The problem: Every picture is to be removed, and all the data is to be copied exactly.

Data for this task:
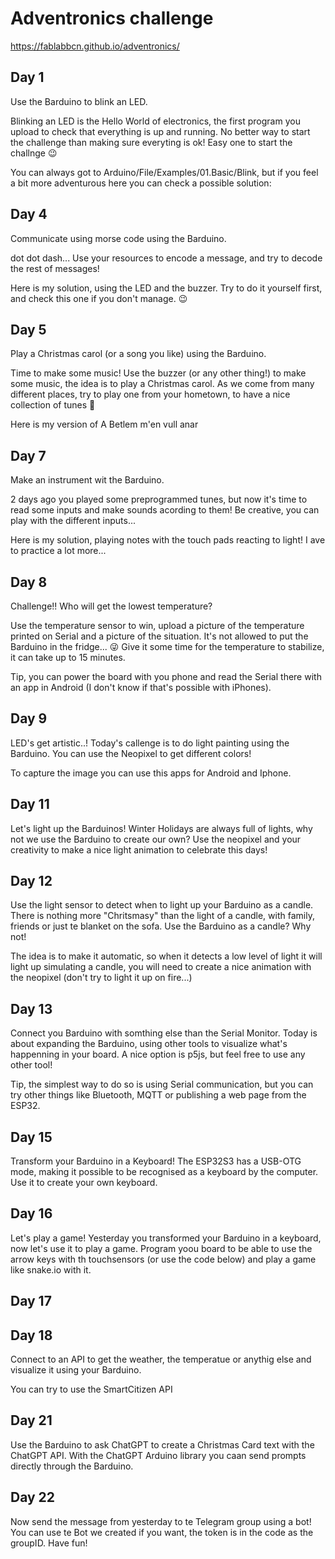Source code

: Adventronics challenge
======================

https://fablabbcn.github.io/adventronics/



Day 1
-----

Use the Barduino to blink an LED.

Blinking an LED is the Hello World of electronics, the first program you upload to check that everything is up and running. No better way to start the challenge than making sure everyting is ok! Easy one to start the challnge 😉

You can always got to Arduino/File/Examples/01.Basic/Blink, but if you feel a bit more adventurous here you can check a possible solution:


Day 4
-----

Communicate using morse code using the Barduino.

dot dot dash... Use your resources to encode a message, and try to decode the rest of messages!

Here is my solution, using the LED and the buzzer. Try to do it yourself first, and check this one if you don't manage. 😉


Day 5
-----

Play a Christmas carol (or a song you like) using the Barduino.

Time to make some music! Use the buzzer (or any other thing!) to make some music, the idea is to play a Christmas carol. As we come from many different places, try to play one from your hometown, to have a nice collection of tunes 🥳

Here is my version of A Betlem m'en vull anar



Day 7
-----

Make an instrument wit the Barduino.

2 days ago you played some preprogrammed tunes, but now it's time to read some inputs and make sounds acording to them! Be creative, you can play with the different inputs...

Here is my solution, playing notes with the touch pads reacting to light! I ave to practice a lot more...

Day 8
-----

Challenge!! Who will get the lowest temperature?

Use the temperature sensor to win, upload a picture of the temperature printed on Serial and a picture of the situation. It's not allowed to put the Barduino in the fridge... 😜 Give it some time for the temperature to stabilize, it can take up to 15 minutes.

Tip, you can power the board with you phone and read the Serial there with an app in Android (I don't know if that's possible with iPhones).


Day 9
-----


LED's get artistic..! Today's callenge is to do light painting using the Barduino. You can use the Neopixel to get different colors!

To capture the image you can use this apps for Android and Iphone.



Day 11
------

Let's light up the Barduinos! Winter Holidays are always full of lights, why not we use the Barduino to create our own? Use the neopixel and your creativity to make a nice light animation to celebrate this days!



Day 12
------

Use the light sensor to detect when to light up your Barduino as a candle. There is nothing more "Chritsmasy" than the light of a candle, with family, friends or just te blanket on the sofa. Use the Barduino as a candle? Why not!

The idea is to make it automatic, so when it detects a low level of light it will light up simulating a candle, you will need to create a nice animation with the neopixel (don't try to light it up on fire...)


Day 13
------

Connect you Barduino with somthing else than the Serial Monitor. Today is about expanding the Barduino, using other tools to visualize what's happenning in your board. A nice option is p5js, but feel free to use any other tool!

Tip, the simplest way to do so is using Serial communication, but you can try other things like Bluetooth, MQTT or publishing a web page from the ESP32.


Day 15
------

Transform your Barduino in a Keyboard! The ESP32S3 has a USB-OTG mode, making it possible to be recognised as a keyboard by the computer. Use it to create your own keyboard.

Day 16
------

Let's play a game! Yesterday you transformed your Barduino in a keyboard, now let's use it to play a game. Program yoou board to be able to use the arrow keys with th touchsensors (or use the code below) and play a game like snake.io with it.

Day 17
------


Day 18
------

Connect to an API to get the weather, the temperatue or anythig else and visualize it using your Barduino.

You can try to use the SmartCitizen API



Day 21
------

Use the Barduino to ask ChatGPT to create a Christmas Card text with the ChatGPT API. With the ChatGPT Arduino library you caan send prompts directly through the Barduino.


Day 22
------

Now send the message from yesterday to te Telegram group using a bot! You can use te Bot we created if you want, the token is in the code as the groupID. Have fun!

Answer section:
Source code

: Adventronics challenge
======================

https://fablabbcn.github.io/adventronics/



Day 1
-----

Use the Barduino to blink an LED.

Blinking an LED is the Hello World of electronics, the first program you upload to check that everything is up and running. No better way to start the challenge than making sure everyting is ok! Easy one to start the challnge 😉

You can always got to Arduino/File/Examples/01.Basic/Blink, but if you feel a bit more adventurous here you can check a possible solution:


Day 4
-----

Communicate using morse code using the Barduino.

dot dot dash... Use your resources to encode a message, and try to decode the rest of messages!

Here is my solution, using the LED and the buzzer. Try to do it yourself first, and check this one if you don't manage. 😉


Day 5
-----

Play a Christmas carol (or a song you like) using the Barduino.

Time to make some music! Use the buzzer (or any other thing!) to make some music, the idea is to play a Christmas carol. As we come from many different places, try to play one from your hometown, to have a nice collection of tunes 🥳

Here is my version of A Betlem m'en vull anar



Day 7
-----

Make an instrument wit the Barduino.

2 days ago you played some preprogrammed tunes, but now it's time to read some inputs and make sounds acording to them! Be creative, you can play with the different inputs...

Here is my solution, playing notes with the touch pads reacting to light! I ave to practice a lot more...

Day 8
-----

Challenge!! Who will get the lowest temperature?

Use the temperature sensor to win, upload a picture of the temperature printed on Serial and a picture of the situation. It's not allowed to put the Barduino in the fridge... 😜 Give it some time for the temperature to stabilize, it can take up to 15 minutes.

Tip, you can power the board with you phone and read the Serial there with an app in Android (I don't know if that's possible with iPhones).


Day 9
-----


LED's get artistic..! Today's callenge is to do light painting using the Barduino. You can use the Neopixel to get different colors!

To capture the image you can use this apps for Android and Iphone.



Day 11
------

Let's light up the Barduinos! Winter Holidays are always full of lights, why not we use the Barduino to create our own? Use the neopixel and your creativity to make a nice light animation to celebrate this days!



Day 12
------

Use the light sensor to detect when to light up your Barduino as a candle. There is nothing more "Chritsmasy" than the light of a candle, with family, friends or just te blanket on the sofa. Use the Barduino as a candle? Why not!

The idea is to make it automatic, so when it detects a low level of light it will light up simulating a candle, you will need to create a nice animation with the neopixel (don't try to light it up on fire...)


Day 13
------

Connect you Barduino with somthing else than the Serial Monitor. Today is about expanding the Barduino, using other tools to visualize what's happenning in your board. A nice option is p5js, but feel free to use any other tool!

Tip, the simplest way to do so is using Serial communication, but you can try other things like Bluetooth, MQTT or publishing a web page from the ESP32.


Day 15
------

Transform your Barduino in a Keyboard! The ESP32S3 has a USB-OTG mode, making it possible to be recognised as a keyboard by the computer. Use it to create your own keyboard.

Day 16
------

Let's play a game! Yesterday you transformed your Barduino in a keyboard, now let's use it to play a game. Program yoou board to be able to use the arrow keys with th touchsensors (or use the code below) and play a game like snake.io with it.

Day 17
------


Day 18
------

Connect to an API to get the weather, the temperatue or anythig else and visualize it using your Barduino.

You can try to use the SmartCitizen API



Day 21
------

Use the Barduino to ask ChatGPT to create a Christmas Card text with the ChatGPT API. With the ChatGPT Arduino library you caan send prompts directly through the Barduino.


Day 22
------

Now send the message from yesterday to te Telegram group using a bot! You can use te Bot we created if you want, the token is in the code as the groupID. Have fun!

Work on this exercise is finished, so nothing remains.